Dutch States Navy officer

Schout-bij-nacht Wolter Jan Gerrit Bentinck (30 July 1745 – 24 August 1781) was a Dutch States Navy officer who served in the Fourth Anglo-Dutch War.

==Life==

Wolter Jan Gerrit Bentinck was born on 30 July 1745 in Huis Schoonheten as the eighth child and fifth son of Berend Hendrik Bentinck, Lord of Schoonheten and Diepenheim and Bonne Elisabeth Juriana du Tertre. In 1776, he took command of the 24-gun warship Venus,. With the ship he intercepted two Moroccan ships and one xebec as they were attempting to escort captured Dutch merchant vessels to Larache. He and Salomon Dedel destroyed both Moroccan ships.

In 1781, he fought in the Battle of Dogger Bank against the British under the command of Johan Zoutman, accompanying a convoy of 71 merchant ships as captain of the 54-gun Batavier, which mounted a crew of 300 men. On 5 August, they encountered a British squadron and engaged with it. An hour after, Bentinck laid on the deck, being hit by a cannonball on his left shoulder. Because of his injury he had to give up command of his ship, three hours afterwards Batavier had 18 dead and 49 injured crewmen on board.
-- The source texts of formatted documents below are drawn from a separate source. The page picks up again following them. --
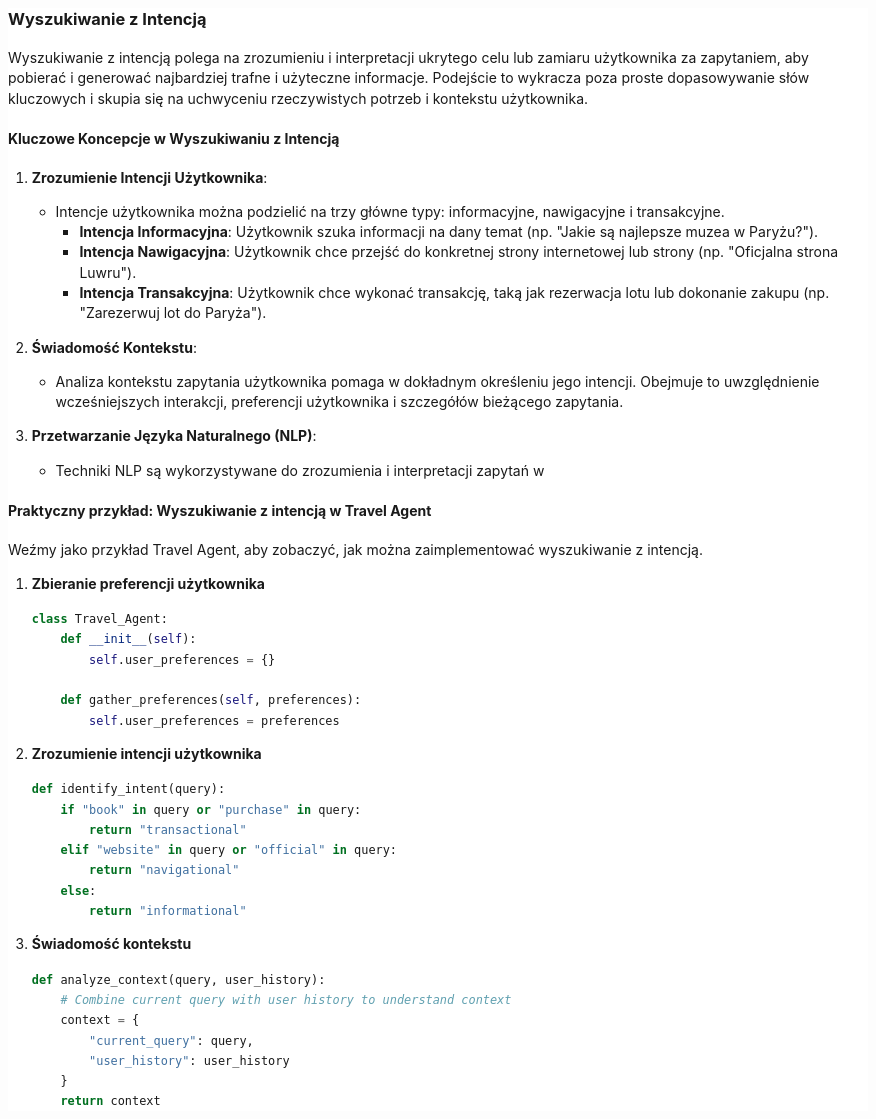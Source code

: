 ### Wyszukiwanie z Intencją

Wyszukiwanie z intencją polega na zrozumieniu i interpretacji ukrytego celu lub zamiaru użytkownika za zapytaniem, aby pobierać i generować najbardziej trafne i użyteczne informacje. Podejście to wykracza poza proste dopasowywanie słów kluczowych i skupia się na uchwyceniu rzeczywistych potrzeb i kontekstu użytkownika.

#### Kluczowe Koncepcje w Wyszukiwaniu z Intencją

1. **Zrozumienie Intencji Użytkownika**:
   - Intencje użytkownika można podzielić na trzy główne typy: informacyjne, nawigacyjne i transakcyjne.
     - **Intencja Informacyjna**: Użytkownik szuka informacji na dany temat (np. "Jakie są najlepsze muzea w Paryżu?").
     - **Intencja Nawigacyjna**: Użytkownik chce przejść do konkretnej strony internetowej lub strony (np. "Oficjalna strona Luwru").
     - **Intencja Transakcyjna**: Użytkownik chce wykonać transakcję, taką jak rezerwacja lotu lub dokonanie zakupu (np. "Zarezerwuj lot do Paryża").

2. **Świadomość Kontekstu**:
   - Analiza kontekstu zapytania użytkownika pomaga w dokładnym określeniu jego intencji. Obejmuje to uwzględnienie wcześniejszych interakcji, preferencji użytkownika i szczegółów bieżącego zapytania.

3. **Przetwarzanie Języka Naturalnego (NLP)**:
   - Techniki NLP są wykorzystywane do zrozumienia i interpretacji zapytań w
#### Praktyczny przykład: Wyszukiwanie z intencją w Travel Agent

Weźmy jako przykład Travel Agent, aby zobaczyć, jak można zaimplementować wyszukiwanie z intencją.

1. **Zbieranie preferencji użytkownika**

   ```python
   class Travel_Agent:
       def __init__(self):
           self.user_preferences = {}

       def gather_preferences(self, preferences):
           self.user_preferences = preferences
   ```

2. **Zrozumienie intencji użytkownika**

   ```python
   def identify_intent(query):
       if "book" in query or "purchase" in query:
           return "transactional"
       elif "website" in query or "official" in query:
           return "navigational"
       else:
           return "informational"
   ```

3. **Świadomość kontekstu**

   ```python
   def analyze_context(query, user_history):
       # Combine current query with user history to understand context
       context = {
           "current_query": query,
           "user_history": user_history
       }
       return context
   ```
After a fire broke out, the ship had to be towed back to Den Helder. Bentinck was taken to Amsterdam to the Admiralty of Amsterdam, where he died on 24 August 1781. Bentinck received a state funeral and mausoleum in the Nieuwe Kerk in Amsterdam, at his country's expense.

==Sources==
- Veenendaal, A.J (1975). "Matthijs Sloot : een zeeman uit de achttiende eeuw, 1719–1779"
- de Jonge, Johannes Cornelis (1861). "Geschiedenis van het Nederlandsche zeewezen Dl. 4"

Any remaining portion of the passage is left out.